Exercise requirements. This task calls for copying every line of the records that includes the word "device".

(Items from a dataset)
<<<<
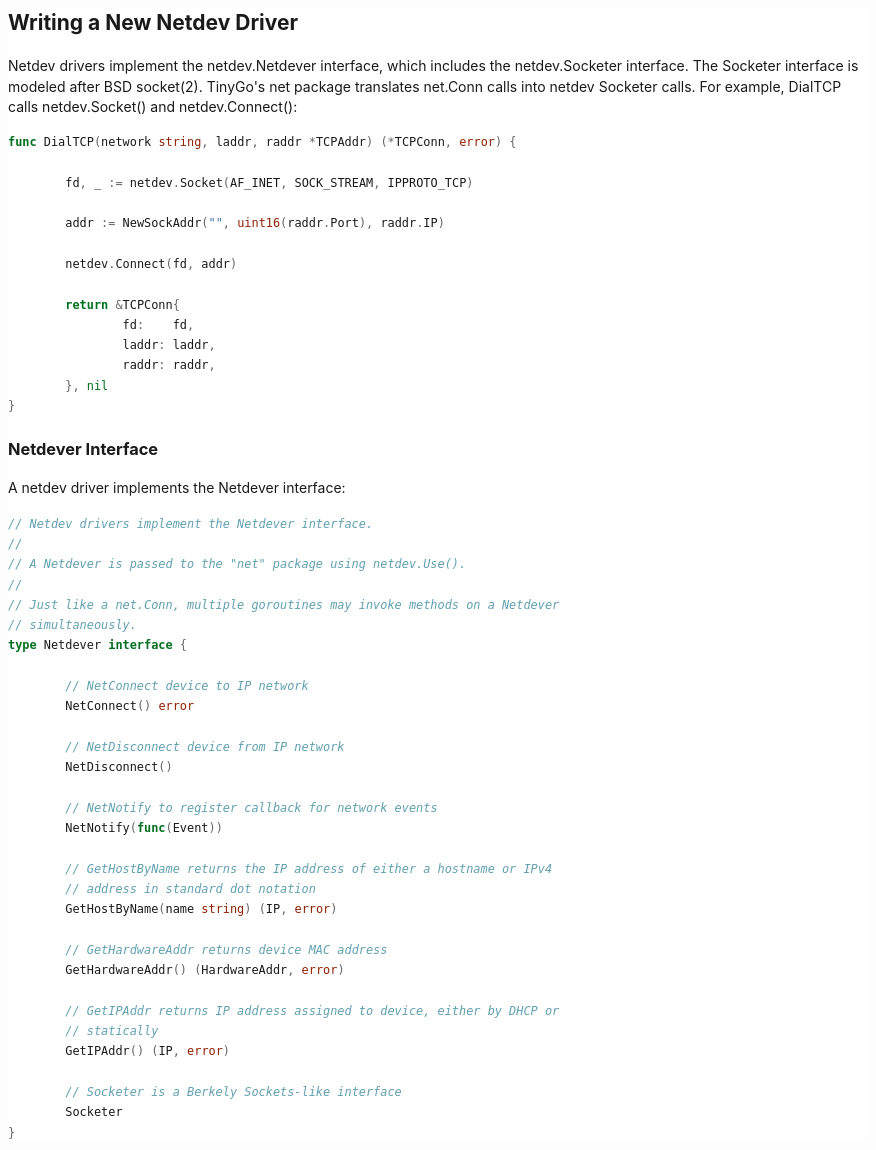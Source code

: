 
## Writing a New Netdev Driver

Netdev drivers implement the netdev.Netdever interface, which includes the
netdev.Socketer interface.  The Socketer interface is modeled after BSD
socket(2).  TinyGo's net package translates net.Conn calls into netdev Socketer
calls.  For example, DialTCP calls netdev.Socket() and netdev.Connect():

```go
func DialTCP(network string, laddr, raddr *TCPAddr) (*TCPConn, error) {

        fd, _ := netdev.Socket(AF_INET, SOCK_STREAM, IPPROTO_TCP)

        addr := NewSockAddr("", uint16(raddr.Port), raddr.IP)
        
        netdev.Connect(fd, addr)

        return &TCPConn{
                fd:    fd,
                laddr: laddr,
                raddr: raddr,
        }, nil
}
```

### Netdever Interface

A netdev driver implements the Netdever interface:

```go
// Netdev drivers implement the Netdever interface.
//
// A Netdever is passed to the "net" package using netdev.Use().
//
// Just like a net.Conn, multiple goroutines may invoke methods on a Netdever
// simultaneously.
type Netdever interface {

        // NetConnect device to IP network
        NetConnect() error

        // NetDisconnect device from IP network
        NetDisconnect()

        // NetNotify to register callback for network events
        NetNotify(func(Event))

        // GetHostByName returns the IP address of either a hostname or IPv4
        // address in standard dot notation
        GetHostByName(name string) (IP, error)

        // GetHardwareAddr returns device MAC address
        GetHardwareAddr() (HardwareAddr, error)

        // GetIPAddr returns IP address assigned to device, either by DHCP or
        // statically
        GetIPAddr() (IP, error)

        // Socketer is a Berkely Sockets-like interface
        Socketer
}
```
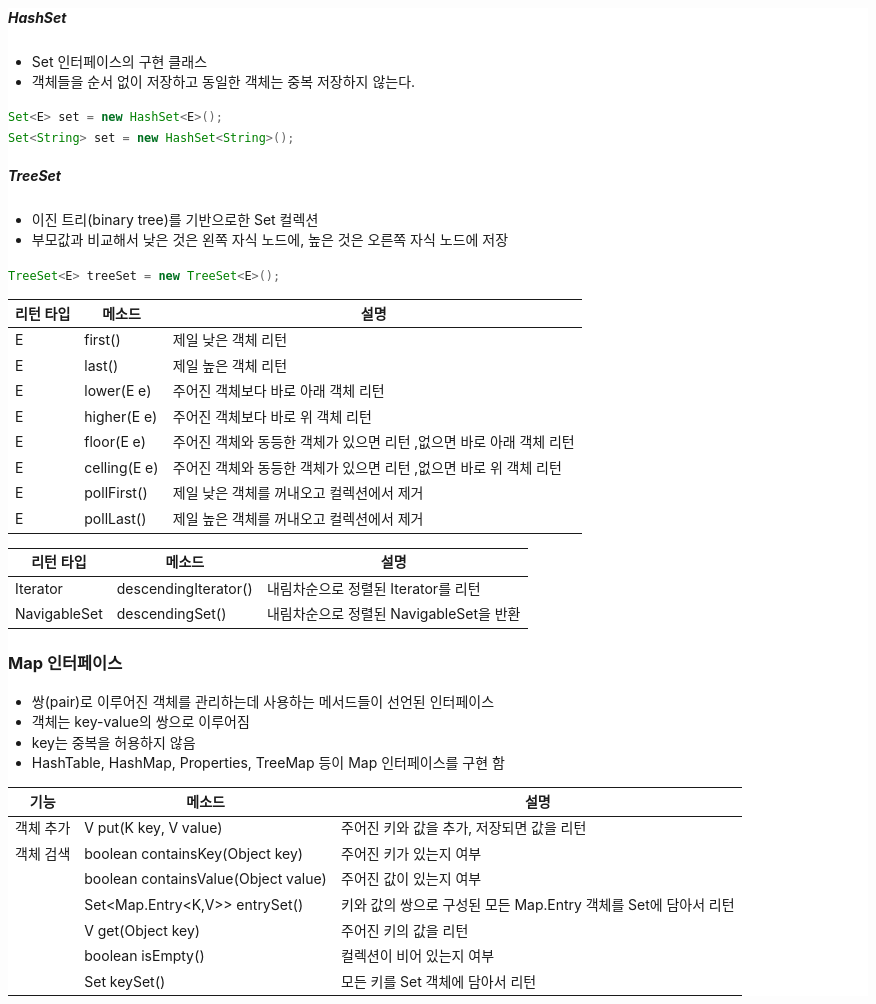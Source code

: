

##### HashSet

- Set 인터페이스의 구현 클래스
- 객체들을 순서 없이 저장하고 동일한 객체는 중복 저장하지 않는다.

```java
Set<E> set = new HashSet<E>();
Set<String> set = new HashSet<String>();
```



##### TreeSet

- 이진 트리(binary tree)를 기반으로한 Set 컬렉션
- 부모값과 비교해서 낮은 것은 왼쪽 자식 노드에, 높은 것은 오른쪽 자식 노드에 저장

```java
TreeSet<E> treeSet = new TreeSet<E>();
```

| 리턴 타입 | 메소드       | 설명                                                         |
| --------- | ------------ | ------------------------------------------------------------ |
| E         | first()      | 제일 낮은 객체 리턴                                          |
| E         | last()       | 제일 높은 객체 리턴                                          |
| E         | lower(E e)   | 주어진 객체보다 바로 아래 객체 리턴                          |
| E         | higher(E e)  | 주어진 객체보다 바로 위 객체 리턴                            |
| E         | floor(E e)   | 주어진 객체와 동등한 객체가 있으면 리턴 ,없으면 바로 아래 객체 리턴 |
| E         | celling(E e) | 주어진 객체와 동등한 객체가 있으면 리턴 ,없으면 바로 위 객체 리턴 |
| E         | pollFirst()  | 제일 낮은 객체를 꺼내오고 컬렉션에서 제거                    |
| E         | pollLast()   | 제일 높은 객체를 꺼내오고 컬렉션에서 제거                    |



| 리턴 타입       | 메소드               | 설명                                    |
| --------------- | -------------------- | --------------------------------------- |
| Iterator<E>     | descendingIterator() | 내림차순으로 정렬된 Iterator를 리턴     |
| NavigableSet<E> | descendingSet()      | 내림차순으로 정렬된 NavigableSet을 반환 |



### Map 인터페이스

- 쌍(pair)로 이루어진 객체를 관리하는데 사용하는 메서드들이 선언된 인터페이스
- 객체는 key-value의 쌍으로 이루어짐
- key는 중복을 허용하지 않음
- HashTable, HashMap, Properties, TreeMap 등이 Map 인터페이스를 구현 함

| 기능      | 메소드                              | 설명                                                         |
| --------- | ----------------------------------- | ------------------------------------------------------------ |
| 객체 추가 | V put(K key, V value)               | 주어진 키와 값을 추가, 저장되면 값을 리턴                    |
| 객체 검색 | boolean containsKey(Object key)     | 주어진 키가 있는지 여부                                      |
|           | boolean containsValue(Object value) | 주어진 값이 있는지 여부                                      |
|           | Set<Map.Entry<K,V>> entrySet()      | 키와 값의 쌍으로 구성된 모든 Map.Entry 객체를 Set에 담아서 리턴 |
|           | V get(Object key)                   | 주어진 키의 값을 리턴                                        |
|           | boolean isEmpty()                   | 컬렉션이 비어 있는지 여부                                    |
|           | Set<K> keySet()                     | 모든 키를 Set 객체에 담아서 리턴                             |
>>>>
<<<<
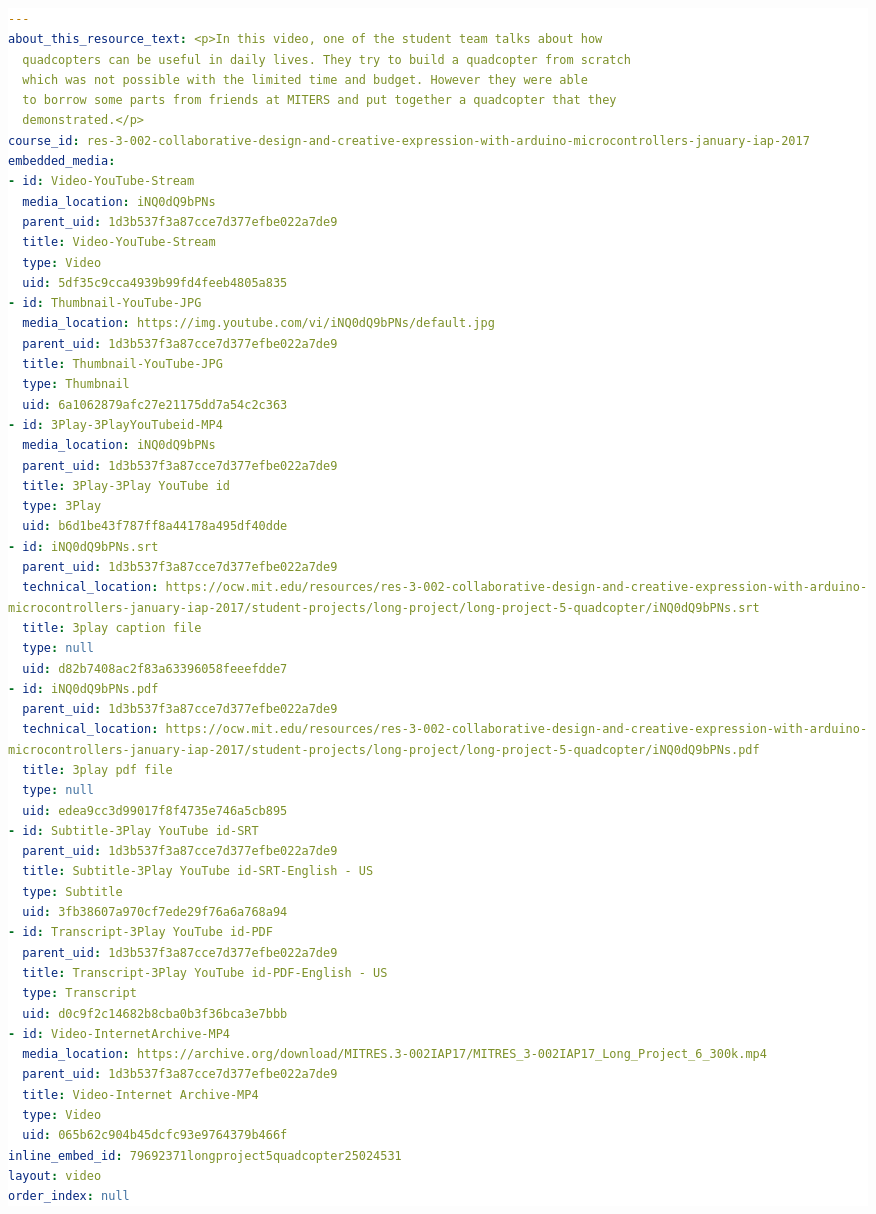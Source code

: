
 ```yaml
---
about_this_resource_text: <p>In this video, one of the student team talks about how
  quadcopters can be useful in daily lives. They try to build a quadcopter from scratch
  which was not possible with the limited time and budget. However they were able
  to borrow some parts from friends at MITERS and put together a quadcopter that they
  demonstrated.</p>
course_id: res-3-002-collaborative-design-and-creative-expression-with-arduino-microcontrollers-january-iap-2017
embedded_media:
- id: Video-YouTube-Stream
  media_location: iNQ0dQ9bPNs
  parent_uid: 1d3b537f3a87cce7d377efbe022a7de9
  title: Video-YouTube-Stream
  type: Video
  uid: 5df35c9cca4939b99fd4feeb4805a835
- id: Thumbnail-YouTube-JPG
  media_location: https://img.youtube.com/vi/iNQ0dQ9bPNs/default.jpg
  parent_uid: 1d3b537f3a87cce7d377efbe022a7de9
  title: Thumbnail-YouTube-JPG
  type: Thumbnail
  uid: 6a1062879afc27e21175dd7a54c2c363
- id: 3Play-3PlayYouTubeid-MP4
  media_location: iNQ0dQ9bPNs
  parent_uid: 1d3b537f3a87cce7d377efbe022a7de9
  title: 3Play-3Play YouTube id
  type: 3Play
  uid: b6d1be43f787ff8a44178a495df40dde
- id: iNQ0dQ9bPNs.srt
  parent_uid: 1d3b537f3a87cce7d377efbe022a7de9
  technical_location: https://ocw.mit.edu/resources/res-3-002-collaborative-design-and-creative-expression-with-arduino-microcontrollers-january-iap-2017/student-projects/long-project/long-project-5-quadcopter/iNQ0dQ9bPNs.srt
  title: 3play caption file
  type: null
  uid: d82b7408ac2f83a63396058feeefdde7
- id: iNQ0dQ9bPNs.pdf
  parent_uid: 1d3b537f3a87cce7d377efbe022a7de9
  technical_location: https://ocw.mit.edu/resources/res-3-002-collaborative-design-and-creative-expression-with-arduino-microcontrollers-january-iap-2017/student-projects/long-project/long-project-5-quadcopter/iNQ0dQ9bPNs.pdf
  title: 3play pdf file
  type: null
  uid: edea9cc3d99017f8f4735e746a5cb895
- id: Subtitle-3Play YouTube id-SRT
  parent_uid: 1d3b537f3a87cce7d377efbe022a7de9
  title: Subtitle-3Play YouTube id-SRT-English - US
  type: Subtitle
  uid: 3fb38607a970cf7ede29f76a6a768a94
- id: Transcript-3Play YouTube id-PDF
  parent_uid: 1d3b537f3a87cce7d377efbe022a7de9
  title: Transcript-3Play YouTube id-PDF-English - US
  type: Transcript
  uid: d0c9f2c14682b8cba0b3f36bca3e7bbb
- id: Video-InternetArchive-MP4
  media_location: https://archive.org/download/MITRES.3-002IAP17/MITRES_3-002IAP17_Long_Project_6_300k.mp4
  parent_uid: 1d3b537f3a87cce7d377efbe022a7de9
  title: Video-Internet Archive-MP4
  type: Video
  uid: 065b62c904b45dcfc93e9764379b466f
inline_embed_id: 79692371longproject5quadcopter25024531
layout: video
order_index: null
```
>>>>
<<<<
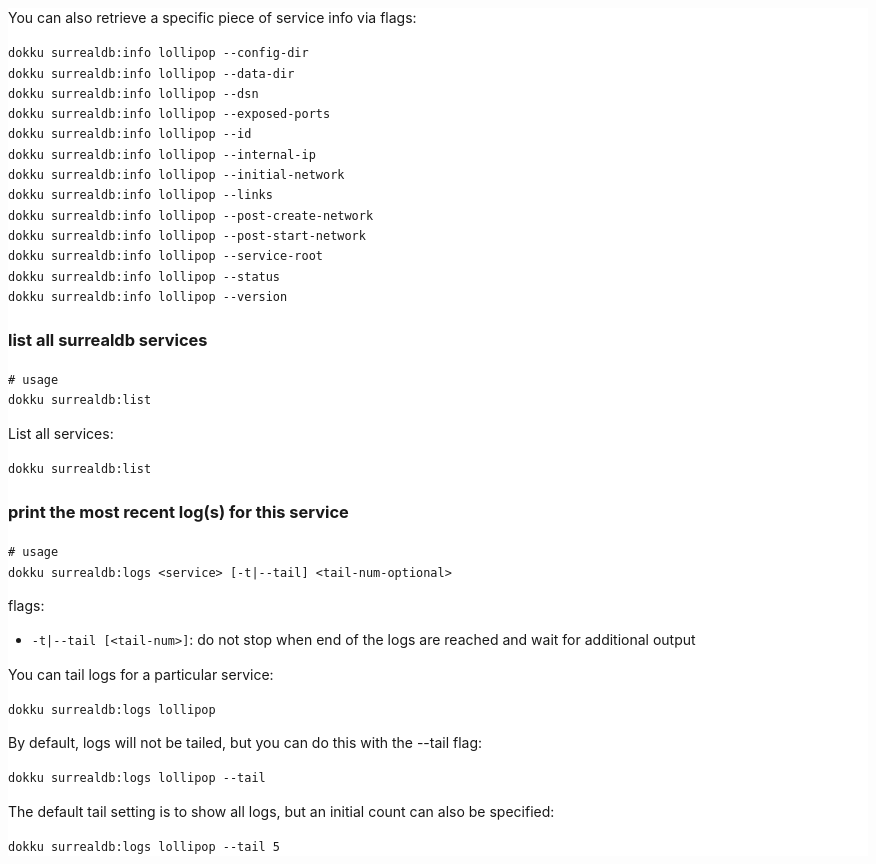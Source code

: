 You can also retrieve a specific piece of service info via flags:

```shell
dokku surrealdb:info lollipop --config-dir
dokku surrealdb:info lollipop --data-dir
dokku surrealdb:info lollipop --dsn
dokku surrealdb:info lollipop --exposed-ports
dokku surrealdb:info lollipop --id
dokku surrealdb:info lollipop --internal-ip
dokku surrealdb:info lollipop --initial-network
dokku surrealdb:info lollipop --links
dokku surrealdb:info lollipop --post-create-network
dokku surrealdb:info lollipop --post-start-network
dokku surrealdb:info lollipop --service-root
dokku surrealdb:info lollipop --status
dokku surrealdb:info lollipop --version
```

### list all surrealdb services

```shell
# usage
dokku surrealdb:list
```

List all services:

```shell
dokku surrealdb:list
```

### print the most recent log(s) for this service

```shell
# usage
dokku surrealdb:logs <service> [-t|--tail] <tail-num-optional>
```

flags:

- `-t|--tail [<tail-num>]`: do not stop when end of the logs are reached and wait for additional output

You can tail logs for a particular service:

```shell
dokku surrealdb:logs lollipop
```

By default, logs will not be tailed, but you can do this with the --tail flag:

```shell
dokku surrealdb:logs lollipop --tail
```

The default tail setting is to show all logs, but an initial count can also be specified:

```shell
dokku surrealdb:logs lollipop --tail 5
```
>>>>
Response.
        // NetConnect device to IP network
        // NetDisconnect device from IP network
        // GetHardwareAddr returns device MAC address
        // GetIPAddr returns IP address assigned to device, either by DHCP or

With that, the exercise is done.